Joan Burstyn

I was born at home in Leicester (pronounced Lester), England on March 6, 1929.

We (my husband Harold and I, and our two year old daughter, Judith) first came to Woods Hole in the summer of 1961 when Harold, then a graduate student at Harvard University, had a summer grant to work in Woods Hole with Professor Columbus Iselin at WHOI.

Since 2003, I am professor emerita of History and Education at Syracuse University, where, after stepping down as Dean of the School of Education in 1989, I taught the history of higher education and issues of conflict resolution in schools. During my career I also taught at Carnegie-Mellon University, where I was the Director of Teacher Education, and at Rutgers University where I was Chair of the Education Department at Douglass College and then, later, Director of the Women's Studies Program for the New Brunswick campus. I served as President of the (American and Canadian) History of Education Society, 1985-86, and of the American Educational Studies Association, 1995-96.

Since retiring fully at the end of 2005, I have given more time to writing poetry than I did while working, and I have published two new books of my poems (2009 and 2014) and completed a book with a friend on contemporary Jewish thought (2011). I have also been trying my hand at playwriting.

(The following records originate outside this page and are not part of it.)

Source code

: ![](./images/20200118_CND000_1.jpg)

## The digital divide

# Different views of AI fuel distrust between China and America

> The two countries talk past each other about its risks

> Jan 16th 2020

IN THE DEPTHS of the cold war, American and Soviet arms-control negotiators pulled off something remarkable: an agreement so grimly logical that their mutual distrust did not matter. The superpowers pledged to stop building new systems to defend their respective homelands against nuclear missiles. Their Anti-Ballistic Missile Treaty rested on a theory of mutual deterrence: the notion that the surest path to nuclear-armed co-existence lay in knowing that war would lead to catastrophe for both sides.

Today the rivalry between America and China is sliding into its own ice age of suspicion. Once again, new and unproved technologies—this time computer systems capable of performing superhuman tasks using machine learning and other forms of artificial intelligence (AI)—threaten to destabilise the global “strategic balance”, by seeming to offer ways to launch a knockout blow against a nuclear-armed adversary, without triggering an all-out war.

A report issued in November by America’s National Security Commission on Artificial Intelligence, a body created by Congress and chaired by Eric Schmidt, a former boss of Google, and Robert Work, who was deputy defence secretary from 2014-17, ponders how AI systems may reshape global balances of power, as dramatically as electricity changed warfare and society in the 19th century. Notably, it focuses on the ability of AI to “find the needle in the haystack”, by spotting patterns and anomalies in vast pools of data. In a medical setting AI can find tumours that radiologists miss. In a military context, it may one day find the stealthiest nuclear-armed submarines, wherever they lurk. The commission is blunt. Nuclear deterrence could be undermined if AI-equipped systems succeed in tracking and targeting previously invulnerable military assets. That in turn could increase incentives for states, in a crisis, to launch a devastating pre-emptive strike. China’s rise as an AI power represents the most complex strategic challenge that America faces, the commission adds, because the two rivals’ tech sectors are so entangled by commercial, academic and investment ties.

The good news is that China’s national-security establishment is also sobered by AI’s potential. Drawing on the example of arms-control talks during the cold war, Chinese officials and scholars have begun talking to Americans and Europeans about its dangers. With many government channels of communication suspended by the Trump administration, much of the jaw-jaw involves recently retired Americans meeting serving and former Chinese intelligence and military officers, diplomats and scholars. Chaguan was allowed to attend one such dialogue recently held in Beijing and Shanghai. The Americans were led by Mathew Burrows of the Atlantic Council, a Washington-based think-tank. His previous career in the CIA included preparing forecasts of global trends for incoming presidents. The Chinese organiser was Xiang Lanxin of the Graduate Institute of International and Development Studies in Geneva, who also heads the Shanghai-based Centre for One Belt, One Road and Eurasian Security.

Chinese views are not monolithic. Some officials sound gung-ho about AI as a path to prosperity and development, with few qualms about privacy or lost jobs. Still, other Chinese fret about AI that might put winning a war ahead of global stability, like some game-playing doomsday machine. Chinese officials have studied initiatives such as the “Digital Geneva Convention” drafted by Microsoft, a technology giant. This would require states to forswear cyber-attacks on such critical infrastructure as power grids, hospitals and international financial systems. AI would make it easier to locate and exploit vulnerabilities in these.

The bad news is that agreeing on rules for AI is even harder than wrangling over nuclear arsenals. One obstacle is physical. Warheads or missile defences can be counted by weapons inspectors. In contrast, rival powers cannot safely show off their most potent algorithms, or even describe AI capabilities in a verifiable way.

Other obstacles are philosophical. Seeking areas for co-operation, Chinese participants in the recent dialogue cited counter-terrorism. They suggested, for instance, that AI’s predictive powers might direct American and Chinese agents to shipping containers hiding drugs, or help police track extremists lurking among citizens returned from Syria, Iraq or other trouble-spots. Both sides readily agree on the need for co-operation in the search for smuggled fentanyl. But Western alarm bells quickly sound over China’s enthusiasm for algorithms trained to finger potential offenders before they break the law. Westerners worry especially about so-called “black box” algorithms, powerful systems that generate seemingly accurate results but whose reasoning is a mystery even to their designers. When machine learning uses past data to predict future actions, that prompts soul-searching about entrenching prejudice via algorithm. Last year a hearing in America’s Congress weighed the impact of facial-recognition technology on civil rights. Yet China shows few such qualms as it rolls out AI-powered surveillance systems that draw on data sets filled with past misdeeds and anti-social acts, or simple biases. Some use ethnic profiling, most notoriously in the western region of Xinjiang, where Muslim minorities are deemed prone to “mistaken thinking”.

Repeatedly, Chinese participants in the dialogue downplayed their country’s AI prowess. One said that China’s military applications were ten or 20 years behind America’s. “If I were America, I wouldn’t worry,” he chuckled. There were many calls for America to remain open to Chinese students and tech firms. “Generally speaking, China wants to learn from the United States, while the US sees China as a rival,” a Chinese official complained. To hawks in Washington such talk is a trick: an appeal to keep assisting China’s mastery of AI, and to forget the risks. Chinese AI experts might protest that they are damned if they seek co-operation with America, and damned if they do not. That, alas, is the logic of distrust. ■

My connection with Woods Hole has been enriched in many ways:

  • through my children's and my grandchildren's association with the Children's School of Science -- (long ago, I served as chair of the Optics Committee);
  • through the library and the many functions I've attended there as well as through friendship with the librarians I have known over the years;
  • through the Friday night lectures and other MBL and WHOI activities each summer;
  • through the many friends we have made from along the roads in the village, and on the beach -- mainly on MBL Beach;
  • through all the activities each of us has engaged in over the last 53 years;
  • through my poetry readings and the readings by other poets, especially those given by the late Herman Ward;
  • and through the Tuesday evening singing sessions for the children (and their parents!). The tunes we all still sing, such as "It's good to be in Woods Hole!" -- these songs are an integral part of my "belonging" to Woods Hole.